Is there something wrong with the commands that I used to run the program? Any help would be appreciated. Thank you!

maickrau commented 3 years ago

Hi, the commands for vg and GraphAligner look perfectly fine. The same issue has happened before in some machines. It seems to be related to the perfect hashing used in the minimizer index. There's no resolution yet but you can try running in a different machine.

jmonlong commented 3 years ago

Hi, I'm having the same issue on different graphs (one made by minigraph or and one by cactus).

When you say different machines, do you think different docker images could work? Or is it related to the machine running the GraphAligner container that I'm running?

FYI, I was using the biocontainers images when I got the error.

Thanks for your help

jmonlong commented 3 years ago

Just an update: I've tried different ways of making the docker container but am still getting the same bug.

I tried building GraphAligner from source; images that start from Ubuntu 18.04 and 20.04; building the docker container on the same machine where I run it (instead of building locally and pushing to quay.io).

Anything else I could try?

subwaystation commented 3 years ago

Are there any updates here @maickrau ?

lingliao commented 1 year ago

I met the same issue, any suggestion about how to solve the problem will be appreciated!!

Mirkocoggi commented 1 year ago

I have the same problem. Is there some news?

maickrau commented 1 year ago

Has this occurred only when using docker or also without docker?

jzhang-dev commented 1 month ago

I got the same issue when using GraphAligner installed using conda (within a Docker container).

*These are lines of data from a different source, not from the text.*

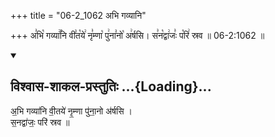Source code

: +++
title = "06-2_1062 अभि गव्यानि"

+++
अ꣣भि꣡ गव्या꣢꣯नि वी꣣त꣡ये꣢ नृ꣣म्णा꣡ पु꣢ना꣣नो꣡ अ꣢र्षसि। स꣣न꣡द्वा꣢जः꣣ प꣡रि꣢ स्रव ॥ 06-2:1062 ॥

<div class="js_include" newlevelforh1="2" title="विश्वास-शाकल-प्रस्तुतिः" unfilled url="/vedAH_Rk/shAkalam/saMhitA/vishvAsa-prastutiH/09/062/23_abhi_gavyAni.md">
<details open><summary><h2>विश्वास-शाकल-प्रस्तुतिः ...{Loading}...</h2></summary>


अ॒भि गव्या॑नि वी॒तये॑ नृ॒म्णा पु॑ना॒नो अ॑र्षसि ।  
स॒नद्वा॑जः॒ परि॑ स्रव ॥

</details>
</div>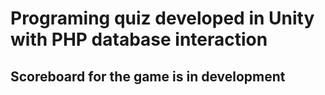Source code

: # Programing quiz developed in Unity with PHP database interaction
## Scoreboard for the game is in development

Detailed message below:

GraphAligner bioconda 1.0.19-
GraphAligner bioconda 1.0.19-
Load graph from data/bcalm/HG002_MGISEQ/k=51/reference.dbg.gfa
Build alignment graph
Build minimizer seeder from the graph
GraphAligner: /xxx/.snakemake/conda/fadfd70e68957df3eb7f3b74a04d8124_/include/sdsl/int_vector.hpp:1351: sdsl::int_vector<<anonymous> >::reference sdsl::int_vector<<anonymous> >::operator[](const size_type&) [with unsigned char t_width = 0; reference = sdsl::int_vector_reference<sdsl::int_vector<0> >; size_type = long unsigned int]: Assertion `idx < this->size()' failed.

The command I used is:

GraphAligner \
          -g {input.gfa} \
          --corrected-out {output.fasta} \
          --corrected-clipped-out {output.clipped_fasta} \
          -a {output.gaf} \
          -f {input.reads} \
          -t 30 \
          -x dbg \
          -C 500000

This seems also related to #27 .

Any help would be appreciated.